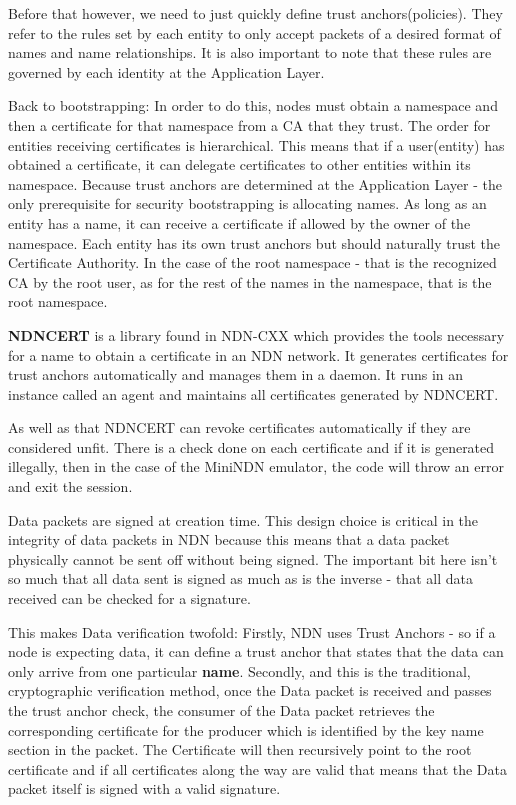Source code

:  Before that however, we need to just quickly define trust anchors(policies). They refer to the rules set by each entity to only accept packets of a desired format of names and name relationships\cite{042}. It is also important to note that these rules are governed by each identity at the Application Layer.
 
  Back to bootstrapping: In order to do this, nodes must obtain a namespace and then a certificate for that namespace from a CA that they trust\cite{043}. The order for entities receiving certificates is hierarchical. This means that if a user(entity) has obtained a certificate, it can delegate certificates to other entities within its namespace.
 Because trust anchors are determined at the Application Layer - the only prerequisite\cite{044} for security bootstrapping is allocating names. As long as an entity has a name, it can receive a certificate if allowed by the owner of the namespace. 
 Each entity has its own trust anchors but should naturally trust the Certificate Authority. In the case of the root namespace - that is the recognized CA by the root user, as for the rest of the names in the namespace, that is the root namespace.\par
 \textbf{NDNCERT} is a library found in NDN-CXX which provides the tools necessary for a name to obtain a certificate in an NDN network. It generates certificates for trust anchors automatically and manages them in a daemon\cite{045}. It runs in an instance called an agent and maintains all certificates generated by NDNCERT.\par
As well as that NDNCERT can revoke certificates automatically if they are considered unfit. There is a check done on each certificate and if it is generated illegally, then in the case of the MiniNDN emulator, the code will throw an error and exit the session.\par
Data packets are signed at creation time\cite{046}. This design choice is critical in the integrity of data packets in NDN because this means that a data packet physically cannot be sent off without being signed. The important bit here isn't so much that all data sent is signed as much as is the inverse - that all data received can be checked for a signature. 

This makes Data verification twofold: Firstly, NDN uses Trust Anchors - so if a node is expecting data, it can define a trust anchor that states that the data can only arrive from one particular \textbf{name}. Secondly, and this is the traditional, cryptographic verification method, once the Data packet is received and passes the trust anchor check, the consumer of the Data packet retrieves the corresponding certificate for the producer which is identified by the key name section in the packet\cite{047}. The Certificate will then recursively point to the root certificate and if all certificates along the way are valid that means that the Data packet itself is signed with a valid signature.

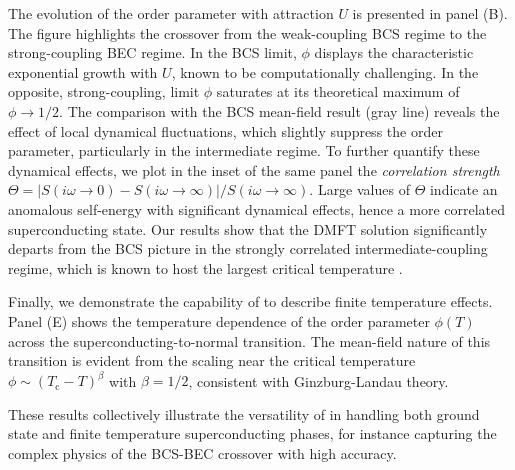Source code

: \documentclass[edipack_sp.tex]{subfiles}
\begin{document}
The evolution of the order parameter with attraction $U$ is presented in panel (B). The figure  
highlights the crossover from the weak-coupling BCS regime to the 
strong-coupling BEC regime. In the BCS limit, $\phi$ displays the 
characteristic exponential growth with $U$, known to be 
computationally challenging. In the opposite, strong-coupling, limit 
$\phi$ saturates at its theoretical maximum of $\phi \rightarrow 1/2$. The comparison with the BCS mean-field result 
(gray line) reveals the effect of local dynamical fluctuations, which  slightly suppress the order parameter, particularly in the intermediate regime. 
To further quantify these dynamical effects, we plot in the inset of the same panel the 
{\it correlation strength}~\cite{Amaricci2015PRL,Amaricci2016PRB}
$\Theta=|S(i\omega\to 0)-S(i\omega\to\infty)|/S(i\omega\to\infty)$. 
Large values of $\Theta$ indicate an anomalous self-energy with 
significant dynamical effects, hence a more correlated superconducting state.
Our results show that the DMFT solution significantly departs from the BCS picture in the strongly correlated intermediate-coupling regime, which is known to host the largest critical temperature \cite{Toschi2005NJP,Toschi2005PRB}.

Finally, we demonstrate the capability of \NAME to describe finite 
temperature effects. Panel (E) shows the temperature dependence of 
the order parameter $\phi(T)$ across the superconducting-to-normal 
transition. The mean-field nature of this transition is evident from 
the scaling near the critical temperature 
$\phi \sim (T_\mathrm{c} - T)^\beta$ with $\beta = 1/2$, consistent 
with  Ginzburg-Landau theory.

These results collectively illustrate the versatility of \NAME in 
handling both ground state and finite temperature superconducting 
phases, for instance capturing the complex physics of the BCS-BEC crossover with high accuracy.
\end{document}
=-=-=-=-=
Work to be completed: Print all of the data exactly, and do not carry over any pictures.

Response:
Source code

:  Before that however, we need to just quickly define trust anchors(policies). They refer to the rules set by each entity to only accept packets of a desired format of names and name relationships\cite{042}. It is also important to note that these rules are governed by each identity at the Application Layer.
 
  Back to bootstrapping: In order to do this, nodes must obtain a namespace and then a certificate for that namespace from a CA that they trust\cite{043}. The order for entities receiving certificates is hierarchical. This means that if a user(entity) has obtained a certificate, it can delegate certificates to other entities within its namespace.
 Because trust anchors are determined at the Application Layer - the only prerequisite\cite{044} for security bootstrapping is allocating names. As long as an entity has a name, it can receive a certificate if allowed by the owner of the namespace. 
 Each entity has its own trust anchors but should naturally trust the Certificate Authority. In the case of the root namespace - that is the recognized CA by the root user, as for the rest of the names in the namespace, that is the root namespace.\par
 \textbf{NDNCERT} is a library found in NDN-CXX which provides the tools necessary for a name to obtain a certificate in an NDN network. It generates certificates for trust anchors automatically and manages them in a daemon\cite{045}. It runs in an instance called an agent and maintains all certificates generated by NDNCERT.\par
As well as that NDNCERT can revoke certificates automatically if they are considered unfit. There is a check done on each certificate and if it is generated illegally, then in the case of the MiniNDN emulator, the code will throw an error and exit the session.\par
Data packets are signed at creation time\cite{046}. This design choice is critical in the integrity of data packets in NDN because this means that a data packet physically cannot be sent off without being signed. The important bit here isn't so much that all data sent is signed as much as is the inverse - that all data received can be checked for a signature. 

This makes Data verification twofold: Firstly, NDN uses Trust Anchors - so if a node is expecting data, it can define a trust anchor that states that the data can only arrive from one particular \textbf{name}. Secondly, and this is the traditional, cryptographic verification method, once the Data packet is received and passes the trust anchor check, the consumer of the Data packet retrieves the corresponding certificate for the producer which is identified by the key name section in the packet\cite{047}. The Certificate will then recursively point to the root certificate and if all certificates along the way are valid that means that the Data packet itself is signed with a valid signature.

Source code

: \documentclass[edipack_sp.tex]{subfiles}
\begin{document}
The evolution of the order parameter with attraction $U$ is presented in panel (B). The figure  
highlights the crossover from the weak-coupling BCS regime to the 
strong-coupling BEC regime. In the BCS limit, $\phi$ displays the 
characteristic exponential growth with $U$, known to be 
computationally challenging. In the opposite, strong-coupling, limit 
$\phi$ saturates at its theoretical maximum of $\phi \rightarrow 1/2$. The comparison with the BCS mean-field result 
(gray line) reveals the effect of local dynamical fluctuations, which  slightly suppress the order parameter, particularly in the intermediate regime. 
To further quantify these dynamical effects, we plot in the inset of the same panel the 
{\it correlation strength}~\cite{Amaricci2015PRL,Amaricci2016PRB}
$\Theta=|S(i\omega\to 0)-S(i\omega\to\infty)|/S(i\omega\to\infty)$. 
Large values of $\Theta$ indicate an anomalous self-energy with 
significant dynamical effects, hence a more correlated superconducting state.
Our results show that the DMFT solution significantly departs from the BCS picture in the strongly correlated intermediate-coupling regime, which is known to host the largest critical temperature \cite{Toschi2005NJP,Toschi2005PRB}.

Finally, we demonstrate the capability of \NAME to describe finite 
temperature effects. Panel (E) shows the temperature dependence of 
the order parameter $\phi(T)$ across the superconducting-to-normal 
transition. The mean-field nature of this transition is evident from 
the scaling near the critical temperature 
$\phi \sim (T_\mathrm{c} - T)^\beta$ with $\beta = 1/2$, consistent 
with  Ginzburg-Landau theory.

These results collectively illustrate the versatility of \NAME in 
handling both ground state and finite temperature superconducting 
phases, for instance capturing the complex physics of the BCS-BEC crossover with high accuracy.
\end{document}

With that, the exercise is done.